Segment Start: Dataset excerpts

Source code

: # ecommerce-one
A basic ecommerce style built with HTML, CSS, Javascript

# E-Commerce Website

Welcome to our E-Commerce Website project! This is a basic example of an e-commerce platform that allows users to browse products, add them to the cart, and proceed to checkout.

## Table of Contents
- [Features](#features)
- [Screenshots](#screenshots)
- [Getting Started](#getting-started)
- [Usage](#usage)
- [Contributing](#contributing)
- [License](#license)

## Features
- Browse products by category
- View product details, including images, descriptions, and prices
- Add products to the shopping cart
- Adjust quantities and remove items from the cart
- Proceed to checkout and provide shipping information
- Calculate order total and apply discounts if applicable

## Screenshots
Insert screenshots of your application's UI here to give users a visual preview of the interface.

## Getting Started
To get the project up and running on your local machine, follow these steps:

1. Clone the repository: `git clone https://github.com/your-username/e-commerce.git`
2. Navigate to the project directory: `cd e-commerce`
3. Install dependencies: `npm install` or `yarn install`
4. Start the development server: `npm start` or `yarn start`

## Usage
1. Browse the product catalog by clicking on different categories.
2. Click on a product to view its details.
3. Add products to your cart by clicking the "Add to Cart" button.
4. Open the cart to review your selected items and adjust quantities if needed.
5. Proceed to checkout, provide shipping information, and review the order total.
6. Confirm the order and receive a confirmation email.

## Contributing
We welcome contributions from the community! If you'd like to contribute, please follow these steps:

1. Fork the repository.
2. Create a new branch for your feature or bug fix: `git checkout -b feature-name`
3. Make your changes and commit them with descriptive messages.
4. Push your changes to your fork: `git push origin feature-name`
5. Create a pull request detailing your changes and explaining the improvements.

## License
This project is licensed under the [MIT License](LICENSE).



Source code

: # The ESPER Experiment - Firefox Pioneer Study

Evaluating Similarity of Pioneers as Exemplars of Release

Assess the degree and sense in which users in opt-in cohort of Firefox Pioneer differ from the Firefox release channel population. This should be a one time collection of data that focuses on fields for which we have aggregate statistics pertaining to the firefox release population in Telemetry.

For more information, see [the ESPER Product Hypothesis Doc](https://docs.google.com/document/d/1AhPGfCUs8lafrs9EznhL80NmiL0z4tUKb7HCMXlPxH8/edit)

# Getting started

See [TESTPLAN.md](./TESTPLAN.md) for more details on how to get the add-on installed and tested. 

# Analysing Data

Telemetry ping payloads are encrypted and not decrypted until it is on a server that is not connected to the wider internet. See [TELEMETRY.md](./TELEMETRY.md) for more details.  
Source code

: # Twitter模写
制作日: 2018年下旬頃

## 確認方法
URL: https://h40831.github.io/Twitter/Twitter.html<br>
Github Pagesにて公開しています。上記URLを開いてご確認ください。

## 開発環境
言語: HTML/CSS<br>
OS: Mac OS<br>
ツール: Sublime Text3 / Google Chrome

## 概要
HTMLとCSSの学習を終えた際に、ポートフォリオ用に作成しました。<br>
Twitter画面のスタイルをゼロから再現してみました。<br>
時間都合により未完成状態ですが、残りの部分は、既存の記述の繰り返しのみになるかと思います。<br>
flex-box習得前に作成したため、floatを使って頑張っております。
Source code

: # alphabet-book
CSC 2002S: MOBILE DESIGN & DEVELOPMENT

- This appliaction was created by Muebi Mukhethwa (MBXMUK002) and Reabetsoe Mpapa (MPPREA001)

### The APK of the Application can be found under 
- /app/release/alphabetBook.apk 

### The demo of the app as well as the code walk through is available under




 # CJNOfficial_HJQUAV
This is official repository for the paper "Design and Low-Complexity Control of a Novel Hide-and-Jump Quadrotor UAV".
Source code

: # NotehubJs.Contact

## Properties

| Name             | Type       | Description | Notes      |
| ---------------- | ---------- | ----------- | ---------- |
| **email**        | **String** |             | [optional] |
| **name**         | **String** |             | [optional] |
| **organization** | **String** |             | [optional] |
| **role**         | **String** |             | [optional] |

Segment End: Dataset excerpts

- What you have to do:
Copy out, exactly and alone, the lines of the entries above between the ones holding "- [Contributing](#contributing)" and "## Screenshots", inclusive.

- Solution to this task:
- [Contributing](#contributing)
- [License](#license)

## Features
- Browse products by category
- View product details, including images, descriptions, and prices
- Add products to the shopping cart
- Adjust quantities and remove items from the cart
- Proceed to checkout and provide shipping information
- Calculate order total and apply discounts if applicable

## Screenshots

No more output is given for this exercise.